Action item: Return, from the listing that follows, each line containing the word "guards".
**** Supplied information
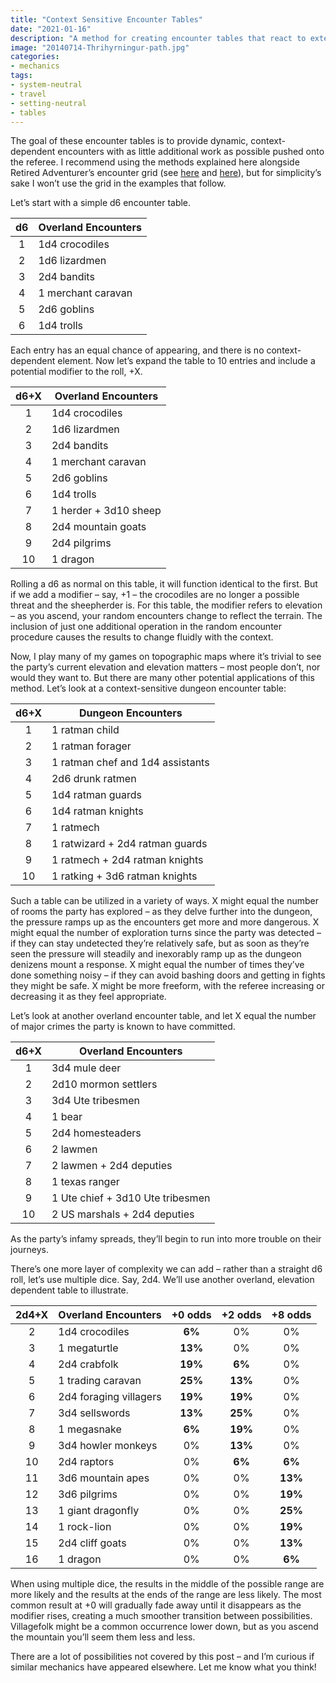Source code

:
 ```yaml
---
title: "Context Sensitive Encounter Tables"
date: "2021-01-16"
description: "A method for creating encounter tables that react to external variables."
image: "20140714-Thrihyrningur-path.jpg"
categories:
- mechanics
tags:
- system-neutral
- travel
- setting-neutral
- tables
---
```


The goal of these encounter tables is to provide dynamic, context-dependent encounters with as little additional work as possible pushed onto the referee. I recommend using the methods explained here alongside Retired Adventurer’s encounter grid (see [here](https://retiredadventurer.blogspot.com/2013/05/a-procedure-for-wandering-monsters.html) and [here](https://retiredadventurer.blogspot.com/2019/11/the-encounter-grid-six-years-out.html)), but for simplicity’s sake I won’t use the grid in the examples that follow.

Let’s start with a simple d6 encounter table.

| d6  | Overland Encounters |
| :-: | ------------------- |
| 1   | 1d4 crocodiles      |
| 2   | 1d6 lizardmen       |
| 3   | 2d4 bandits         |
| 4   | 1 merchant caravan  |
| 5   | 2d6 goblins         |
| 6   | 1d4 trolls          | 

Each entry has an equal chance of appearing, and there is no context-dependent element. Now let’s expand the table to 10 entries and include a potential modifier to the roll, +X.

| d6+X | Overland Encounters   |
|:----:| --------------------- |
|  1   | 1d4 crocodiles        |
|  2   | 1d6 lizardmen         |
|  3   | 2d4 bandits           |
|  4   | 1 merchant caravan    | 
|  5   | 2d6 goblins           |
|  6   | 1d4 trolls            |
|  7   | 1 herder + 3d10 sheep |
|  8   | 2d4 mountain goats    |
|  9   | 2d4 pilgrims          |
|  10  | 1 dragon              |

Rolling a d6 as normal on this table, it will function identical to the first. But if we add a modifier – say, +1 – the crocodiles are no longer a possible threat and the sheepherder is. For this table, the modifier refers to elevation – as you ascend, your random encounters change to reflect the terrain. The inclusion of just one additional operation in the random encounter procedure causes the results to change fluidly with the context.

Now, I play many of my games on topographic maps where it’s trivial to see the party’s current elevation and elevation matters – most people don’t, nor would they want to. But there are many other potential applications of this method. Let’s look at a context-sensitive dungeon encounter table:

| d6+X | Dungeon Encounters               |
|:----:| -------------------------------- |
|  1   | 1 ratman child                   |
|  2   | 1 ratman forager                 |
|  3   | 1 ratman chef and 1d4 assistants |
|  4   | 2d6 drunk ratmen                 |
|  5   | 1d4 ratman guards                |
|  6   | 1d4 ratman knights               |
|  7   | 1 ratmech                        |
|  8   | 1 ratwizard + 2d4 ratman guards  |
|  9   | 1 ratmech + 2d4 ratman knights   |
|  10  | 1 ratking + 3d6 ratman knights   |

Such a table can be utilized in a variety of ways. X might equal the number of rooms the party has explored – as they delve further into the dungeon, the pressure ramps up as the encounters get more and more dangerous. X might equal the number of exploration turns since the party was detected – if they can stay undetected they’re relatively safe, but as soon as they’re seen the pressure will steadily and inexorably ramp up as the dungeon denizens mount a response. X might equal the number of times they’ve done something noisy – if they can avoid bashing doors and getting in fights they might be safe. X might be more freeform, with the referee increasing or decreasing it as they feel appropriate.

Let’s look at another overland encounter table, and let X equal the number of major crimes the party is known to have committed.

| d6+X | Overland Encounters              |
|:----:| -------------------------------- |
|  1   | 3d4 mule deer                    |
|  2   | 2d10 mormon settlers             |
|  3   | 3d4 Ute tribesmen                |
|  4   | 1 bear                           |
|  5   | 2d4 homesteaders                 |
|  6   | 2 lawmen                         |
|  7   | 2 lawmen + 2d4 deputies          |
|  8   | 1 texas ranger                   |
|  9   | 1 Ute chief + 3d10 Ute tribesmen |
|  10  | 2 US marshals + 2d4 deputies     | 

As the party’s infamy spreads, they’ll begin to run into more trouble on their journeys.

There’s one more layer of complexity we can add – rather than a straight d6 roll, let’s use multiple dice. Say, 2d4. We’ll use another overland, elevation dependent table to illustrate.

| 2d4+X | Overland Encounters    | +0 odds | +2 odds | +8 odds |
|:-----:| ---------------------- | :-----: | :-----: | :-----: |
|   2   | 1d4 crocodiles         | **6%**  | 0%      | 0%      |
|   3   | 1 megaturtle           | **13%** | 0%      | 0%      |
|   4   | 2d4 crabfolk           | **19%** | **6%**  | 0%      |
|   5   | 1 trading caravan      | **25%** | **13%** | 0%      |
|   6   | 2d4 foraging villagers | **19%** | **19%** | 0%      |
|   7   | 3d4 sellswords         | **13%** | **25%** | 0%      |
|   8   | 1 megasnake            | **6%**  | **19%** | 0%      | 
|   9   | 3d4 howler monkeys     | 0%      | **13%** | 0%      |
|  10   | 2d4 raptors            | 0%      | **6%**  | **6%**  |
|  11   | 3d6 mountain apes      | 0%      | 0%      | **13%** |
|  12   | 3d6 pilgrims           | 0%      | 0%      | **19%** |
|  13   | 1 giant dragonfly      | 0%      | 0%      | **25%** |
|  14   | 1 rock-lion            | 0%      | 0%      | **19%** |
|  15   | 2d4 cliff goats        | 0%      | 0%      | **13%** |
|  16   | 1 dragon               | 0%      | 0%      | **6%**  |

When using multiple dice, the results in the middle of the possible range are more likely and the results at the ends of the range are less likely. The most common result at +0 will gradually fade away until it disappears as the modifier rises, creating a much smoother transition between possibilities. Villagefolk might be a common occurrence lower down, but as you ascend the mountain you’ll seem them less and less.

There are a lot of possibilities not covered by this post – and I’m curious if similar mechanics have appeared elsewhere. Let me know what you think!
********
Answer:
|  5   | 1d4 ratman guards                |
|  8   | 1 ratwizard + 2d4 ratman guards  |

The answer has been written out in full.